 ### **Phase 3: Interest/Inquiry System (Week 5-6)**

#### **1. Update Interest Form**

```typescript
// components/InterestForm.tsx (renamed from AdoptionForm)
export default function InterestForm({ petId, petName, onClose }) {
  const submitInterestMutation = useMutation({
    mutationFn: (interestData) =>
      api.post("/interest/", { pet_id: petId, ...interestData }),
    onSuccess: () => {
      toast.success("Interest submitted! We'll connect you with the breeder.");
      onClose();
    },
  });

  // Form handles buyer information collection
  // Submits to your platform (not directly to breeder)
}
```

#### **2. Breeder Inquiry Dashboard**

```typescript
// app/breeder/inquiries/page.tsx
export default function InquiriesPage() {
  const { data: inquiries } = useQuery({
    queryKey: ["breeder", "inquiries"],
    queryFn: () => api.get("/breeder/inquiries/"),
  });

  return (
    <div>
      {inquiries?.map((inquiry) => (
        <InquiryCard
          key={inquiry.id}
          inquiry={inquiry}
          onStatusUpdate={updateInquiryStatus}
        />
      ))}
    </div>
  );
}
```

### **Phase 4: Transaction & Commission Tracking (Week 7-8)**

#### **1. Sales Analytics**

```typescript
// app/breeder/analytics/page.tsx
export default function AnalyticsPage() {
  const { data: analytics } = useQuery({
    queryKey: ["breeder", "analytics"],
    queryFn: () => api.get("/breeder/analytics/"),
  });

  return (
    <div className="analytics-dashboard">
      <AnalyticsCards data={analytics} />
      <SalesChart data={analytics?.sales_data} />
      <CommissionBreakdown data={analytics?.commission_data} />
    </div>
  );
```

---

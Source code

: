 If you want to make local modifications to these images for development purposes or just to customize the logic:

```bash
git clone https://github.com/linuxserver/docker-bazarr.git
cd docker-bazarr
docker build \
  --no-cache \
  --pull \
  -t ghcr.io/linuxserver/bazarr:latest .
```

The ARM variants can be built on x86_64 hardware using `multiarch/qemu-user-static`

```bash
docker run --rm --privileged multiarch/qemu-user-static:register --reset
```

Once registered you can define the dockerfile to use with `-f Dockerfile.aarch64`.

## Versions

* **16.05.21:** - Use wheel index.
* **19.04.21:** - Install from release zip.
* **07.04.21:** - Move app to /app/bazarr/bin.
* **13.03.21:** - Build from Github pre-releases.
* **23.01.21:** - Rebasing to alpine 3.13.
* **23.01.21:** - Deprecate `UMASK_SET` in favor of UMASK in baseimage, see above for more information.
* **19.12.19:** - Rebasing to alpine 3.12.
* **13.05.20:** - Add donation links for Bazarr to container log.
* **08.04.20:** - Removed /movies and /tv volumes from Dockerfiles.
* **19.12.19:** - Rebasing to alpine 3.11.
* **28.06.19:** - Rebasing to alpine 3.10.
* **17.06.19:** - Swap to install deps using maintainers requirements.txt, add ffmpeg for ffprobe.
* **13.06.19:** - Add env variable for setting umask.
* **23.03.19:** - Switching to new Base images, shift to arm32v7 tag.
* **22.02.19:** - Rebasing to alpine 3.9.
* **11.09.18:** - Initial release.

---

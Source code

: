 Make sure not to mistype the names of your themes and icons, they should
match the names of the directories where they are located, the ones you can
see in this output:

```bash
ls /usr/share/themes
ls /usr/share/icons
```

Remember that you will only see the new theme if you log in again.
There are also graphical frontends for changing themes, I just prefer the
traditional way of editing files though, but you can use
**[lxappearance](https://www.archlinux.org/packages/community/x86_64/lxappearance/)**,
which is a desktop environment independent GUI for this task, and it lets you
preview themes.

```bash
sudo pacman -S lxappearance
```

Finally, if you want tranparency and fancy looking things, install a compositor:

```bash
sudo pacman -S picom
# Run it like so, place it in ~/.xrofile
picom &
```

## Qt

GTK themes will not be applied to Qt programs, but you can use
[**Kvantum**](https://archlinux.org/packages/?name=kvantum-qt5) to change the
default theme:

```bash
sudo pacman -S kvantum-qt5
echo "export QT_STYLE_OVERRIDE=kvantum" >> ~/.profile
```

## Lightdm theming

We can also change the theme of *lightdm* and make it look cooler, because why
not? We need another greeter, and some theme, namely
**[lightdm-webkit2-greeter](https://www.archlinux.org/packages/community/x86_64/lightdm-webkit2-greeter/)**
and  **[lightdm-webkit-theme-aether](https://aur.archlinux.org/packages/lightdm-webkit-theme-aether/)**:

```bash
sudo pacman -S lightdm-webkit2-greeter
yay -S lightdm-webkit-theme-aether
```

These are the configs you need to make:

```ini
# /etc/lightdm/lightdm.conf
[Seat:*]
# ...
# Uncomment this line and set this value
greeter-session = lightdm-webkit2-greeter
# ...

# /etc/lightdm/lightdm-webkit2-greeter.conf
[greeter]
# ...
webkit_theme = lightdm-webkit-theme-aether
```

---

Pull out all lines containing the word "lxappearance" from the entries above.

**[lxappearance](https://www.archlinux.org/packages/community/x86_64/lxappearance/)**,
sudo pacman -S lxappearance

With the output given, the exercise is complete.